Exercise details:
Extract each line holding the word "mathrm" from the entries.

Saved data entries:

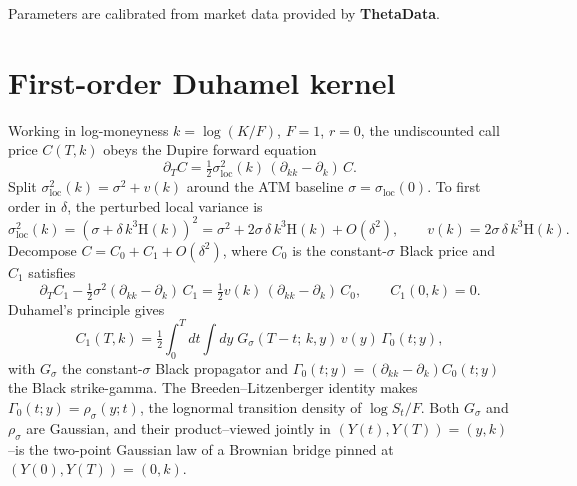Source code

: \documentclass[11pt]{article}
\newcommand{\sloc}{\sigma_{\mathrm{loc}}}
\newcommand{\Hev}{\mathrm{H}}
\begin{document}
Parameters are calibrated from market data provided by \textbf{ThetaData}.

\appendix

\section{First-order Duhamel kernel}\label{app:K1}

Working in log-moneyness $k=\log(K/F)$, $F=1$, $r=0$, the
undiscounted call price $C(T,k)$ obeys the Dupire forward equation
\begin{equation}
\partial_T C
= \tfrac{1}{2}\sloc^2(k)\,(\partial_{kk}-\partial_k)\,C.
\label{eq:dupire-app}
\end{equation}
Split $\sloc^2(k)=\sigma^2 + v(k)$ around the ATM baseline
$\sigma=\sloc(0)$. To first order in $\delta$, the perturbed
local variance is
\[
\sloc^2(k) = (\sigma + \delta\,k^3\Hev(k))^2
= \sigma^2 + 2\sigma\,\delta\,k^3\Hev(k) + O(\delta^2),
\qquad v(k)=2\sigma\,\delta\,k^3\Hev(k).
\]
Decompose $C = C_0 + C_1 + O(\delta^2)$, where $C_0$ is the constant-$\sigma$
Black price and $C_1$ satisfies
\[
\partial_T C_1 - \tfrac{1}{2}\sigma^2(\partial_{kk}-\partial_k)\,C_1
= \tfrac{1}{2}v(k)\,(\partial_{kk}-\partial_k)\,C_0,
\qquad C_1(0,k)=0.
\]
Duhamel's principle gives
\begin{equation}
C_1(T,k)
= \tfrac{1}{2}\int_0^T\!\!dt \int dy\;
   G_\sigma(T-t;\,k,y)\,v(y)\,\Gamma_0(t;y),
\label{eq:duhamel}
\end{equation}
with $G_\sigma$ the constant-$\sigma$ Black propagator and
$\Gamma_0(t;y) = (\partial_{kk}-\partial_k)C_0(t;y)$ the Black
strike-gamma. The Breeden--Litzenberger identity makes
$\Gamma_0(t;y) = \rho_\sigma(y;t)$, the lognormal transition density
of $\log S_t/F$. Both $G_\sigma$ and $\rho_\sigma$ are Gaussian, and
their product--viewed jointly in $(Y(t),Y(T))=(y,k)$--is the
two-point Gaussian law of a Brownian bridge pinned at
$(Y(0),Y(T))=(0,k)$.
\end{document}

Solution:
\newcommand{\sloc}{\sigma_{\mathrm{loc}}}
\newcommand{\Hev}{\mathrm{H}}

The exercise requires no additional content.